---------- Information ----------

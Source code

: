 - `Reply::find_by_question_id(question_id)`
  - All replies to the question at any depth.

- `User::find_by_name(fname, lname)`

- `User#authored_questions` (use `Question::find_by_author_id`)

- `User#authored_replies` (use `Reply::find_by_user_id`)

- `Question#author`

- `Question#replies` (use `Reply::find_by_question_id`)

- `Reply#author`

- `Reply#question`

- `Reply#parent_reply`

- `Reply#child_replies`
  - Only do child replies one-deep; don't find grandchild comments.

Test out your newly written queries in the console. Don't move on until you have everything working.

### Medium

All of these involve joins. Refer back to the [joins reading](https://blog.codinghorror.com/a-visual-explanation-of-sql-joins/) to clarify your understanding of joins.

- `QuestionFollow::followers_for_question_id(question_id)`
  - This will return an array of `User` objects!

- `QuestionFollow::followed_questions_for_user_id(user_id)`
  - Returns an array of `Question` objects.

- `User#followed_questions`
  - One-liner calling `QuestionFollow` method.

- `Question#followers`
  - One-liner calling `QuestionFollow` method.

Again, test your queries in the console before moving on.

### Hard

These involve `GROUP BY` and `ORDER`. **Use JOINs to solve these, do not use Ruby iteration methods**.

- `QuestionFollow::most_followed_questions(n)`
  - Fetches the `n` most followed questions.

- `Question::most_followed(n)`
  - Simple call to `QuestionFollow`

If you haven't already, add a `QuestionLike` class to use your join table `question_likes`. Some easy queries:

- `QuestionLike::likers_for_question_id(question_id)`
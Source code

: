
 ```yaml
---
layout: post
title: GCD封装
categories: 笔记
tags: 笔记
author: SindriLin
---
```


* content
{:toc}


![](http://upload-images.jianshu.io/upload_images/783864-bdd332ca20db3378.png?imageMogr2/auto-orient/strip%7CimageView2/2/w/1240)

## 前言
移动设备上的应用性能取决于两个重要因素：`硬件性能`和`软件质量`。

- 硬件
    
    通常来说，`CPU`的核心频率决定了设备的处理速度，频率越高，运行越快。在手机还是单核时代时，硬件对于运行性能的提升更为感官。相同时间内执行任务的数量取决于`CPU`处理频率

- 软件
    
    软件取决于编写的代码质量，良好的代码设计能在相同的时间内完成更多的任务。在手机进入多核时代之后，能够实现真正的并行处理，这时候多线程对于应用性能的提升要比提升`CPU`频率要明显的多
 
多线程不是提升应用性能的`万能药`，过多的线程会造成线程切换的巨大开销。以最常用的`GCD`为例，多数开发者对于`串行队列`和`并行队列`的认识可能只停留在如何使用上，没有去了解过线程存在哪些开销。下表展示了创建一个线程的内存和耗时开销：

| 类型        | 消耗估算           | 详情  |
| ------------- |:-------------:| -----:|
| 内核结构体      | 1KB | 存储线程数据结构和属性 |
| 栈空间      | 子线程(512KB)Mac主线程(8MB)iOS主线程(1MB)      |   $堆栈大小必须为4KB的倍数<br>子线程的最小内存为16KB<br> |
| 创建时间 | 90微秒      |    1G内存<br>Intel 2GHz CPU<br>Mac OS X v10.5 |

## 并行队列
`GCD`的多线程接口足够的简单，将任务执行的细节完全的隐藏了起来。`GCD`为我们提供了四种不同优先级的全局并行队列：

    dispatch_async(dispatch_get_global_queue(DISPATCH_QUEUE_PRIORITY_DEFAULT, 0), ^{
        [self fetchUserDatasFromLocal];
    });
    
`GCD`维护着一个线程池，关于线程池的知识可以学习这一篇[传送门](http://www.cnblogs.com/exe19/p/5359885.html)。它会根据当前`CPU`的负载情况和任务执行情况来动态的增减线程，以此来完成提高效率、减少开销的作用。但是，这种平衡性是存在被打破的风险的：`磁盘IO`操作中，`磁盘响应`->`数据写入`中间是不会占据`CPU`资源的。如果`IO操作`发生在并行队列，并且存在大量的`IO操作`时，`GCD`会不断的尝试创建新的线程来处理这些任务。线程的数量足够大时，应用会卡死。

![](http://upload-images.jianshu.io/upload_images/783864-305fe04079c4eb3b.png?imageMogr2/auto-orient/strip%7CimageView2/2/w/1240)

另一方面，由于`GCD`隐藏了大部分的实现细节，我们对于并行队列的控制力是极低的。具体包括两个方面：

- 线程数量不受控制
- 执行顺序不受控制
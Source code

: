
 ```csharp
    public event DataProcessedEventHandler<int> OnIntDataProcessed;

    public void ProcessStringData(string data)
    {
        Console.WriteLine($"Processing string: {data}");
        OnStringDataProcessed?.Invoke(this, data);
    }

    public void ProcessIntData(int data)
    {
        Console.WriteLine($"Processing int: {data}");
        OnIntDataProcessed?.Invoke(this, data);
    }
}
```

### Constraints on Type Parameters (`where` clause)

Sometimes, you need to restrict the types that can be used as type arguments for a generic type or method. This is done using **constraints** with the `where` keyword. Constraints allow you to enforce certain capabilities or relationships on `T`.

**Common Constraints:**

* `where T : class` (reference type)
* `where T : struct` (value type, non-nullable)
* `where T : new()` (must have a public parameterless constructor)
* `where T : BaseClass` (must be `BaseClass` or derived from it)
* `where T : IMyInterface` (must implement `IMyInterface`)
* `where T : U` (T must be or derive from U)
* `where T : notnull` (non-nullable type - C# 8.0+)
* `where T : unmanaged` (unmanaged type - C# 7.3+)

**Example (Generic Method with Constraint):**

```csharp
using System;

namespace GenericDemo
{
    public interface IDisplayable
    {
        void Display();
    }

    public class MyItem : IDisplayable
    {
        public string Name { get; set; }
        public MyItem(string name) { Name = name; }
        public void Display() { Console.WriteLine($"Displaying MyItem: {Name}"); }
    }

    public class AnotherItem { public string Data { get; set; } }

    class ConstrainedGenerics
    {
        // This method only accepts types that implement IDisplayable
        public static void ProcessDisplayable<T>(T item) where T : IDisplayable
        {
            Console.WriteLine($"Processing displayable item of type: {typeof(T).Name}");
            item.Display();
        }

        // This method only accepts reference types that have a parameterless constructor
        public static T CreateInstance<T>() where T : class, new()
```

----------

Each entry is to be given again, exactly as it stands.

Source code

: - `Reply::find_by_question_id(question_id)`
  - All replies to the question at any depth.

- `User::find_by_name(fname, lname)`

- `User#authored_questions` (use `Question::find_by_author_id`)

- `User#authored_replies` (use `Reply::find_by_user_id`)

- `Question#author`

- `Question#replies` (use `Reply::find_by_question_id`)

- `Reply#author`

- `Reply#question`

- `Reply#parent_reply`

- `Reply#child_replies`
  - Only do child replies one-deep; don't find grandchild comments.

Test out your newly written queries in the console. Don't move on until you have everything working.

### Medium

All of these involve joins. Refer back to the [joins reading](https://blog.codinghorror.com/a-visual-explanation-of-sql-joins/) to clarify your understanding of joins.

- `QuestionFollow::followers_for_question_id(question_id)`
  - This will return an array of `User` objects!

- `QuestionFollow::followed_questions_for_user_id(user_id)`
  - Returns an array of `Question` objects.

- `User#followed_questions`
  - One-liner calling `QuestionFollow` method.

- `Question#followers`
  - One-liner calling `QuestionFollow` method.

Again, test your queries in the console before moving on.

### Hard

These involve `GROUP BY` and `ORDER`. **Use JOINs to solve these, do not use Ruby iteration methods**.

- `QuestionFollow::most_followed_questions(n)`
  - Fetches the `n` most followed questions.

- `Question::most_followed(n)`
  - Simple call to `QuestionFollow`

If you haven't already, add a `QuestionLike` class to use your join table `question_likes`. Some easy queries:

- `QuestionLike::likers_for_question_id(question_id)`
Source code

:
 ```yaml
---
layout: post
title: GCD封装
categories: 笔记
tags: 笔记
author: SindriLin
---
```


* content
{:toc}


![](http://upload-images.jianshu.io/upload_images/783864-bdd332ca20db3378.png?imageMogr2/auto-orient/strip%7CimageView2/2/w/1240)

## 前言
移动设备上的应用性能取决于两个重要因素：`硬件性能`和`软件质量`。

- 硬件
    
    通常来说，`CPU`的核心频率决定了设备的处理速度，频率越高，运行越快。在手机还是单核时代时，硬件对于运行性能的提升更为感官。相同时间内执行任务的数量取决于`CPU`处理频率

- 软件
    
    软件取决于编写的代码质量，良好的代码设计能在相同的时间内完成更多的任务。在手机进入多核时代之后，能够实现真正的并行处理，这时候多线程对于应用性能的提升要比提升`CPU`频率要明显的多
 
多线程不是提升应用性能的`万能药`，过多的线程会造成线程切换的巨大开销。以最常用的`GCD`为例，多数开发者对于`串行队列`和`并行队列`的认识可能只停留在如何使用上，没有去了解过线程存在哪些开销。下表展示了创建一个线程的内存和耗时开销：

| 类型        | 消耗估算           | 详情  |
| ------------- |:-------------:| -----:|
| 内核结构体      | 1KB | 存储线程数据结构和属性 |
| 栈空间      | 子线程(512KB)Mac主线程(8MB)iOS主线程(1MB)      |   $堆栈大小必须为4KB的倍数<br>子线程的最小内存为16KB<br> |
| 创建时间 | 90微秒      |    1G内存<br>Intel 2GHz CPU<br>Mac OS X v10.5 |

## 并行队列
`GCD`的多线程接口足够的简单，将任务执行的细节完全的隐藏了起来。`GCD`为我们提供了四种不同优先级的全局并行队列：

    dispatch_async(dispatch_get_global_queue(DISPATCH_QUEUE_PRIORITY_DEFAULT, 0), ^{
        [self fetchUserDatasFromLocal];
    });
    
`GCD`维护着一个线程池，关于线程池的知识可以学习这一篇[传送门](http://www.cnblogs.com/exe19/p/5359885.html)。它会根据当前`CPU`的负载情况和任务执行情况来动态的增减线程，以此来完成提高效率、减少开销的作用。但是，这种平衡性是存在被打破的风险的：`磁盘IO`操作中，`磁盘响应`->`数据写入`中间是不会占据`CPU`资源的。如果`IO操作`发生在并行队列，并且存在大量的`IO操作`时，`GCD`会不断的尝试创建新的线程来处理这些任务。线程的数量足够大时，应用会卡死。

![](http://upload-images.jianshu.io/upload_images/783864-305fe04079c4eb3b.png?imageMogr2/auto-orient/strip%7CimageView2/2/w/1240)

另一方面，由于`GCD`隐藏了大部分的实现细节，我们对于并行队列的控制力是极低的。具体包括两个方面：

- 线程数量不受控制
- 执行顺序不受控制
Source code

:
 ```csharp
    public event DataProcessedEventHandler<int> OnIntDataProcessed;

    public void ProcessStringData(string data)
    {
        Console.WriteLine($"Processing string: {data}");
        OnStringDataProcessed?.Invoke(this, data);
    }

    public void ProcessIntData(int data)
    {
        Console.WriteLine($"Processing int: {data}");
        OnIntDataProcessed?.Invoke(this, data);
    }
}
```

### Constraints on Type Parameters (`where` clause)

Sometimes, you need to restrict the types that can be used as type arguments for a generic type or method. This is done using **constraints** with the `where` keyword. Constraints allow you to enforce certain capabilities or relationships on `T`.

**Common Constraints:**

* `where T : class` (reference type)
* `where T : struct` (value type, non-nullable)
* `where T : new()` (must have a public parameterless constructor)
* `where T : BaseClass` (must be `BaseClass` or derived from it)
* `where T : IMyInterface` (must implement `IMyInterface`)
* `where T : U` (T must be or derive from U)
* `where T : notnull` (non-nullable type - C# 8.0+)
* `where T : unmanaged` (unmanaged type - C# 7.3+)

**Example (Generic Method with Constraint):**

```csharp
using System;

namespace GenericDemo
{
    public interface IDisplayable
    {
        void Display();
    }

    public class MyItem : IDisplayable
    {
        public string Name { get; set; }
        public MyItem(string name) { Name = name; }
        public void Display() { Console.WriteLine($"Displaying MyItem: {Name}"); }
    }

    public class AnotherItem { public string Data { get; set; } }

    class ConstrainedGenerics
    {
        // This method only accepts types that implement IDisplayable
        public static void ProcessDisplayable<T>(T item) where T : IDisplayable
        {
            Console.WriteLine($"Processing displayable item of type: {typeof(T).Name}");
            item.Display();
        }

        // This method only accepts reference types that have a parameterless constructor
        public static T CreateInstance<T>() where T : class, new()
```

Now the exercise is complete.